If tiny Queen Creek is already congested, they ask, what happens when another 800,000 residents live between there and Coolidge? And because northern Pinal County will still have plenty of land to build on, how much worse will things get in a couple more decades when Pinal County is fully developed?
Roc Arnett of the East Valley Partnership fears current planning efforts will doom Pinal County to gridlock.
"It’s not enough," Arnett said.
His concern is shared by others in the county — and by the top transportation planner in Maricopa County.
They say a study under way by the Arizona Department of Transportation is flawed. They are pressing state planners to rethink their work.
ADOT planners acknowledge Pinal County may need more freeways than they’re planning, albeit decades from now. But it’s too early to plan that far ahead because so many things could change in the next quarter-century, said Dianne Kresich, a regional planner at ADOT.
"Even when this study is finished, there will be other studies that are likely to look at these corridors," Kresich said. "So this is not necessarily the final word."
ADOT plans to finish its study and formally adopt a transportation plan by year’s end.
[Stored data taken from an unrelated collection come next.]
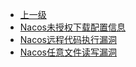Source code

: * [上一级](docs/wy876_poc/)
* [Nacos未授权下载配置信息](docs/wy876_poc/Nacos/Nacos%E6%9C%AA%E6%8E%88%E6%9D%83%E4%B8%8B%E8%BD%BD%E9%85%8D%E7%BD%AE%E4%BF%A1%E6%81%AF.md)
* [Nacos远程代码执行漏洞](docs/wy876_poc/Nacos/Nacos%E8%BF%9C%E7%A8%8B%E4%BB%A3%E7%A0%81%E6%89%A7%E8%A1%8C%E6%BC%8F%E6%B4%9E.md)
* [Nacos任意文件读写漏洞](docs/wy876_poc/Nacos/Nacos%E4%BB%BB%E6%84%8F%E6%96%87%E4%BB%B6%E8%AF%BB%E5%86%99%E6%BC%8F%E6%B4%9E.md)
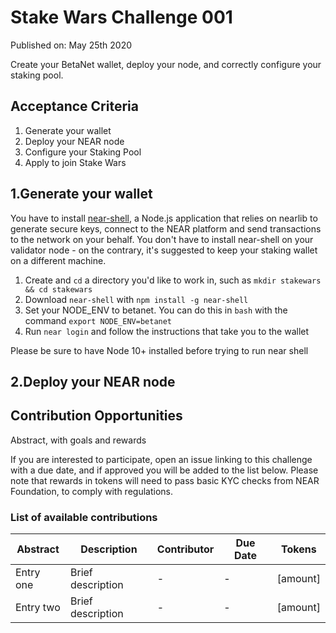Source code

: # Stake Wars Challenge 001
Published on: May 25th 2020

Create your BetaNet wallet, deploy your node, and correctly configure your staking pool.

## Acceptance Criteria

1. Generate your wallet
2. Deploy your NEAR node
3. Configure your Staking Pool
4. Apply to join Stake Wars

## 1.Generate your wallet

You have to install [near-shell](https://github.com/near/near-shell), a Node.js application that relies on nearlib to generate secure keys, connect to the NEAR platform and send transactions to the network on your behalf.
You don't have to install near-shell on your validator node - on the contrary, it's suggested to keep your staking wallet on a different machine.

1. Create and `cd` a directory you'd like to work in, such as `mkdir stakewars && cd stakewars`
2. Download `near-shell` with `npm install -g near-shell`
3. Set your NODE_ENV to betanet. You can do this in `bash` with the command `export NODE_ENV=betanet`
4. Run `near login` and follow the instructions that take you to the wallet

Please be sure to have Node 10+ installed before trying to run near shell

## 2.Deploy your NEAR node

## Contribution Opportunities

Abstract, with goals and rewards

If you are interested to participate, open an issue linking to this challenge with a due date, and if approved you will be added to the list below. Please note that rewards in tokens will need to pass basic KYC checks from NEAR Foundation, to comply with regulations.

### List of available contributions

| Abstract | Description                    | Contributor | Due Date | Tokens |
| -------- | ------------------------------ | ----------- | -------- | ------ |
| Entry one | Brief description | - | - | [amount] |
| Entry two | Brief description | - | - | [amount] |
The disagreement involves a transportation plan for Pinal County that dates to 2003. That plan wasn’t meant to be the ultimate vision on the issue, but it suggested the area will need five regional highways or freeways. The $500,000 study involved ADOT, the Maricopa Association of Governments and the Central Arizona Association of Governments.
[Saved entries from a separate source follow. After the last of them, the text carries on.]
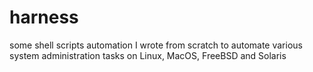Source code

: # harness
some shell scripts automation I wrote from scratch to automate various system administration tasks on Linux, MacOS, FreeBSD and Solaris

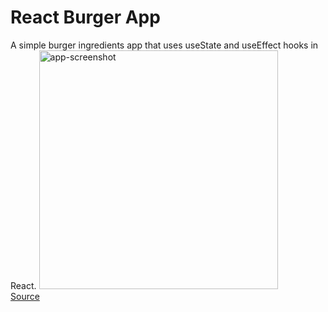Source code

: # React Burger App
A simple burger ingredients app that uses useState and useEffect hooks in React.
<img width="382" alt="app-screenshot" src="https://github.com/BatuAlk/react-burger/assets/108514496/6e554994-8c4f-4e91-9633-ac6a96dd76a9">
<br>
[Source](https://github.com/ruvictor/burger-react)
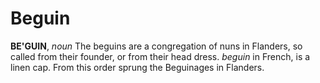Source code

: # Beguin

**BE'GUIN**, _noun_ The beguins are a congregation of nuns in Flanders, so called from their founder, or from their head dress. _beguin_ in French, is a linen cap. From this order sprung the Beguinages in Flanders.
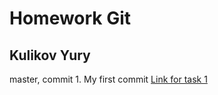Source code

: # Homework Git
## Kulikov Yury
master, commit 1. My first commit
[Link for task 1](https://github.com/YuraKulikov/homework/commit/1488fb53739d0fe0218e60d3451a845722664e8e)
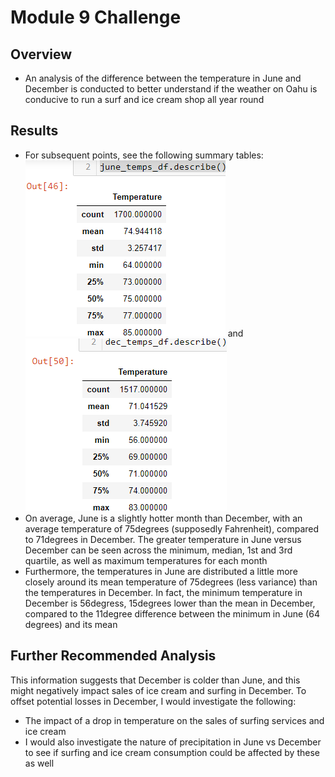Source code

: # Module 9 Challenge

## Overview
* An analysis of the difference between the temperature in June and December is conducted to better understand if the weather on Oahu is conducive to run a surf and ice cream shop all year round

## Results
* For subsequent points, see the following summary tables: ![jun_sum_temps](jun_sum_temps.png) and ![dec_sum_temps](dec_sum_temps.png)
* On average, June is a slightly hotter month than December, with an average temperature of 75degrees (supposedly Fahrenheit), compared to 71degrees in December. The greater temperature in June versus December can be seen across the minimum, median, 1st and 3rd quartile, as well as maximum temperatures for each month 
* Furthermore, the temperatures in June are distributed a little more closely around its mean temperature of 75degrees (less variance) than the temperatures in December. In fact, the minimum temperature in December is 56degress, 15degrees lower than the mean in December, compared to the 11degree difference between the minimum in June (64 degrees) and its mean

## Further Recommended Analysis 
This information suggests that December is colder than June, and this might negatively impact sales of ice cream and surfing in December. To offset potential losses in December, I would investigate the following:
* The impact of a drop in temperature on the sales of surfing services and ice cream
* I would also investigate the nature of precipitation in June vs December to see if surfing and ice cream consumption could be affected by these as well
Now, ADOT is doing its own version of the study. It’s still in progress, but so far it’s outlined the demand for two freeways and a parkway.
One would extend U.S. 60 as a freeway from Apache Junction through Gold Canyon. Another would run from about Coolidge to an alreadyplanned freeway a few miles east of Williams Gateway Airport. A parkway would run roughly along Ironwood Drive, south of U.S. 60 to the future Williams Gateway Freeway.
ADOT didn’t see a need for the three other potential highways in the 2003 study — not at least by 2030. However, ADOT did leave room for cities and Pinal County to set aside land by major roads. That would allow highways or freeways to go in decades from now if needed.
The criticism of ADOT’s planning is normal, Kresich said, but not strong.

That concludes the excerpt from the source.